A ironia está em que, transformando o poeta na encarnação protéica de si mesmo e do seu momento histórico, ele o despersonaliza por inadvertência na figura de "poeta coletivo" (porque nem tudo lhe pertence do que passa por gregoriano) e em personalidade simplesmente emblemática: "Não importa quem tenha sido: plagiário ou não, original, ou esteticamente convencional, autor legítimo ou espúrio desses ou daqueles outros poemas, falso ou verdadeiro poeta, o fato é que, sob o seu nome, a história nos legou um vigoroso painel poético do barroco e da sociedade colonial brasileira (...)". Ora, em matéria de crítica e história literária, é precisamente isso que importa. 

No seu entender, tanto o licenciado Manoel Pereira Rabelo quanto o padre Lourenço Ribeiro (erroneamente qualificado de frei) são personae literárias do próprio Gregório de Matos, "criações literárias alonímicas" não figuras históricas existentes na realidade: tal descoberta "terá sido sua maior contribuição aos estudos gregorianos". 

O método consiste em formular hipóteses e logo dá-las por demonstradas graças a raciocínios dedutivos: se há poucas informações sobre o licenciado, é prova de que não existiu; se o nome do padre Ribeiro não consta das histórias jesuíticas e monacais, é porque procurou-o no lugar errado, sendo essa uma dignidade própria do clero secular, como ensina a "Enciclopedia Cattolica", vol. 9: "I presbiteri, fin da principio, assistono e coadjuvano il vescovo (...)". ("Os presbíteros, desde o início, assistem e coadjuvam os bispos"). 

Se os historiadores cautelosamente hesitam em datar alguns textos dos inícios ou dos meados do século, ele conclui que não merecem fé; o licenciado não poderia conhecer o que refere sobre a biografia do poeta, nem estaria habilitado a escrever as didascálias... Há, mesmo, excessos de leitura, inexplicáveis em leitor tão meticuloso: quando o licenciado escreve "Sempre que leio este ramalhete de víboras", Adriano Espínola conclui que o lia continuamente, quando o advérbio também significa ocasionalmente. 

Ele quer encontrar certezas a todo custo numa história repleta de lacunas e obscuridades, acrescentando-lhe, por isso mesmo, larga dose de congeminações supositícias.

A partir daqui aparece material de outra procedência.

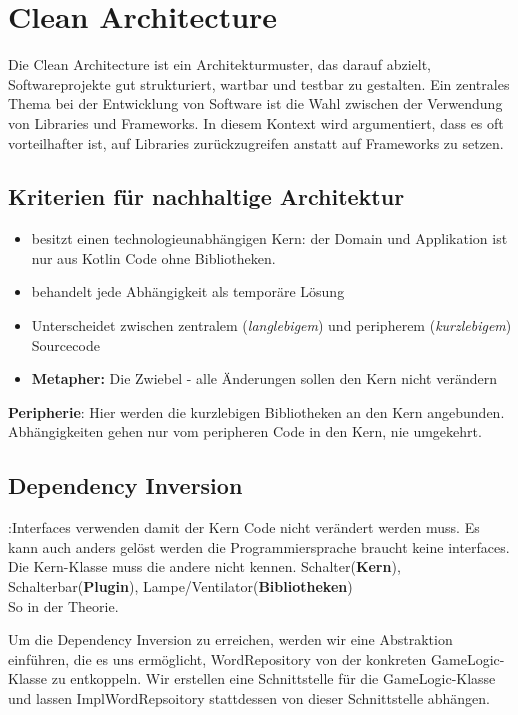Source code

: \chapter{Clean Architecture}
Die Clean Architecture ist ein Architekturmuster, das darauf abzielt, Softwareprojekte gut strukturiert, wartbar und testbar zu gestalten. Ein zentrales Thema bei der Entwicklung von Software ist die Wahl zwischen der Verwendung von Libraries und Frameworks. In diesem Kontext wird argumentiert, dass es oft vorteilhafter ist, auf Libraries zurückzugreifen anstatt auf Frameworks zu setzen.\\

\section{Kriterien für nachhaltige Architektur}
\begin{itemize}
\item besitzt einen technologieunabhängigen Kern: der Domain und Applikation ist nur aus Kotlin Code ohne Bibliotheken.
\item behandelt jede Abhängigkeit als temporäre Lösung
\item Unterscheidet zwischen zentralem (\textit{langlebigem}) und peripherem (\textit{kurzlebigem}) Sourcecode
\item \textbf{Metapher:} Die Zwiebel - alle Änderungen sollen den Kern nicht verändern
\end{itemize}

\textbf{Peripherie}: Hier werden die kurzlebigen Bibliotheken an den Kern angebunden. Abhängigkeiten gehen nur vom peripheren Code in den Kern, nie umgekehrt.

\section{Dependency Inversion}
\label{sec:DI}
:Interfaces verwenden damit der Kern Code nicht verändert werden muss. Es kann auch anders gelöst werden die Programmiersprache braucht keine interfaces.
Die Kern-Klasse muss die andere nicht kennen. Schalter(\textbf{Kern}), Schalterbar(\textbf{Plugin}), Lampe/Ventilator(\textbf{Bibliotheken})\\
So in der Theorie.

Um die Dependency Inversion zu erreichen, werden wir eine Abstraktion einführen, die es uns ermöglicht, WordRepository von der konkreten GameLogic-Klasse zu entkoppeln. Wir erstellen eine Schnittstelle für die GameLogic-Klasse und lassen ImplWordRepsoitory stattdessen von dieser Schnittstelle abhängen.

Não acredita, por exemplo, que o licenciado tivesse conhecimentos suficientes para compor as didascálias, meros "títulos" explicativos que os copistas e editores costumavam acrescentar aos textos. As indicações: "outro do mesmo assunto" ou "do mesmo autor" devem-se também aos copistas, que reuniam no apógrafo comum composições da mais variada procedência, à medida em que as encontravam. 

Daí a imaginar que Gregório de Matos estivesse organizando a matéria, como um autor moderno, para eventual edição em volume é apenas um anacronismo, semelhante a imaginar o licenciado como editor, entregue ao "trabalho gigantesco que se deu, ao organizar uma vasta obra poética constituída de cerca de 959 poemas distribuídos por 23 formas poemáticas, alcançando mais de 45.000 versos (...)". 

O licenciado não trabalhava como autor de tese universitária. Tudo indica que os apógrafos foram compostos ao acaso, durante largo período de tempo, organizando-se os volumes por aluvião, sem qualquer ordem preconcebida, materialmente impossível. Isso explica, diga-se de passagem, que a obra de Gregório de Matos contenha poemas que o satirizavam, às vezes cruelmente, sendo difícil aceitar que fossem escritos por ele mesmo, como quer Adriano Espínola. 

Numa história tão cheia de hipótese, pode-se pensar que as de Adriano Espínola não farão mal nenhum, porque, afinal de contas, tudo continua no mesmo. Contudo, não são hipóteses "incontornáveis", como afirma a respeito do licenciado como "persona literária, não um sujeito histórico". Propô-la como "criação engenhosa do Boca do Inferno" é suposição gratuita, sem qualquer apoio no que se sabe segundo testemunhos historiográficos que valem pelo que afirmam, sem que sejam desautorizados pelo que silenciam. 

Resta louvar a seriedade intelectual com que o autor se entregou ao trabalho, a amplidão da pesquisa e a documentação reunida. Cabe esperar e temer os seus eventuais "efeitos colaterais", quero dizer, outras tantas teses de mestrado e de doutoramento que poderão se multiplicar por cissiparidade, enriquecendo (?) a intrigante biblioteca gregoriana.